RNA interference and heterochromatin assembly

Abstract

In most eukaryotes, histone and DNA modifications are responsible for the silencing of genes integrated in heterochromatic sequences, as well as the silencing of pericentromeric repeats and transposable elements themselves. But the mechanisms that guide these modifications to heterochromatin during the cell cycle have been elusive. RNA interference takes advantage of heterochromatic transcription to process small RNAs and recruit enzymes required for both histone and DNA modifications, and is one such mechanism that has been identified. The processes are best understood in fission yeast and plants, but recent work in mammalian cells, especially in the germline, suggests these mechanisms may be highly conserved.

Figure 1.

Position effect variegation in Drosophila and fission yeast. In Drosophila, the white gene w[m4h] is silenced by heterochromatin, causing white sectors on an otherwise red eye. Silencing is enhanced in males. In fission yeast, loss of ade6 silencing when integrated near heterochromatic sequences gives rise to white sectors on red colonies.

Figure 2.

Centromeric heterochromatin in the fission yeast S. pombe.
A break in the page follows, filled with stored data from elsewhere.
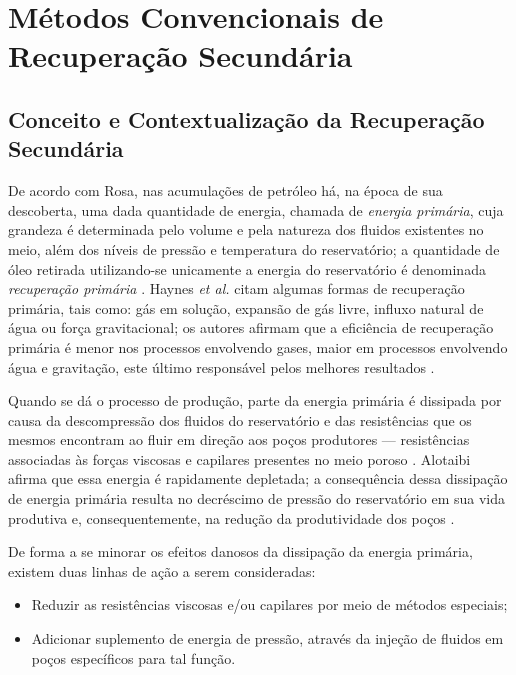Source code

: 
\section{M\'{e}todos Convencionais de Recupera\c{c}\~{a}o Secund\'{a}ria}

\subsection{Conceito e Contextualiza\c{c}\~{a}o da Recupera\c{c}\~{a}o Secund\'{a}ria}

De acordo com Rosa, nas acumula\c{c}\~{o}es de petr\'{o}leo h\'{a}, na \'{e}poca de sua descoberta, uma dada quantidade de energia, chamada de \textit{energia prim\'{a}ria}, cuja grandeza \'{e} determinada pelo volume e pela natureza dos fluidos existentes no meio, al\'{e}m dos n\'{i}veis de press\~{a}o e temperatura do reservat\'{o}rio; a quantidade de \'{o}leo retirada utilizando-se unicamente a energia do reservat\'{o}rio \'{e} denominada \textit{recupera\c{c}\~{a}o prim\'{a}ria} \cite{engres}. Haynes \textit{et al.} citam algumas formas de recupera\c{c}\~{a}o prim\'{a}ria, tais como: g\'{a}s em solu\c{c}\~{a}o, expans\~{a}o de g\'{a}s livre, influxo natural de \'{a}gua ou for\c{c}a gravitacional; os autores afirmam que a efici\^{e}ncia de recupera\c{c}\~{a}o prim\'{a}ria \'{e} menor nos processos envolvendo gases, maior em processos envolvendo \'{a}gua e gravita\c{c}\~{a}o, este \'{u}ltimo respons\'{a}vel pelos melhores resultados \cite{oil1976}.

Quando se d\'{a} o processo de produ\c{c}\~{a}o, parte da energia prim\'{a}ria \'{e} dissipada por causa da descompress\~{a}o dos fluidos do reservat\'{o}rio e das resist\^{e}ncias que os mesmos encontram ao fluir em dire\c{c}\~{a}o aos po\c{c}os produtores --- resist\^{e}ncias associadas \`{a}s for\c{c}as viscosas e capilares presentes no meio poroso \cite{engres}. Alotaibi afirma que essa energia \'{e} rapidamente depletada; a consequ\^{e}ncia dessa dissipa\c{c}\~{a}o de energia prim\'{a}ria resulta no decr\'{e}scimo de press\~{a}o do reservat\'{o}rio em sua vida produtiva e, consequentemente, na redu\c{c}\~{a}o da produtividade dos po\c{c}os \cite{alotaibi}. 

De forma a se minorar os efeitos danosos da dissipa\c{c}\~{a}o da energia prim\'{a}ria, existem duas linhas de a\c{c}\~{a}o a serem consideradas:

\begin{itemize}
\item Reduzir as resist\^{e}ncias viscosas e/ou capilares por meio de m\'{e}todos especiais;
\item Adicionar suplemento de energia de press\~{a}o, atrav\'{e}s da inje\c{c}\~{a}o de fluidos em poços espec\'{i}ficos para tal fun\c{c}\~{a}o.
\end{itemize}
The three centromeres of S. pombe each include a central region (green rectangles) flanked by large inverted innermost repeats (red rectangles). These are flanked by tandem copies of outermost elements (blue arrows, orange arrows, white rectangles and grey rectangles) that are composed of dg and dh repeats. Centromeres also contain clusters of tRNA genes (yellow rectangles) at the boundaries between heterochromatin and euchromatin. Reporter genes integrated into centromere 1 (ade6 or ura4) are silenced by RNAi-mediated heterochromatic silencing.

Figure 3.

Model for heterochromatin assembly and spreading at S. pombe centromeric outer repeats. Heterochromatic centromere sequences (yellow arrow) are transcribed by RNA Polymerase II. These centromere transcripts are targeted by RITS via siRNA loaded Ago1. Association of RITS with centromere heterochromatin is strengthened by binding of Chp1 to H3mK9. RITS activity can recruit both CLRC, via interactions with Stc1, and RDRC resulting in spreading of H3mK9 and amplification of siRNAs, respectively (see text for details). dsRNA generated either by bi-directional transcription from centromere promoters (black arrows) or by RDRC activity is recognized and processed by Dicer (Dcr1). The resulting centromere siRNAs are then loaded onto Ago1 first in the ARC complex and then in RITS.

Figure 4.

Cell cycle regulation of heterochromatin transcription and assembly. Pericentromeric heterochromatin is silent through most of the cell cycle (G2) but is transcriptionally activated when Swi6 (the HP-1 homolog) is evicted from methylated histone H3 lysine-9 by phosphorylation of histone H3 serine-10. Transcription continues during G1 and S phase, when transcripts are processed by RNAi and converted into siRNA. Replication during early S phase replaces approximately half of the parental nucleosomes with freshly assembled nucleosomes that lack H3K9me2. The RITS complex promotes H3K9 methylation and H3K4 demethylation, by the CLRC complex, which recruits Swi6 and silences heterochromatin in the subsequent G2. Thus transient expression and siRNA production during S phase promotes epigenetic inheritance of heterochromatic modifications.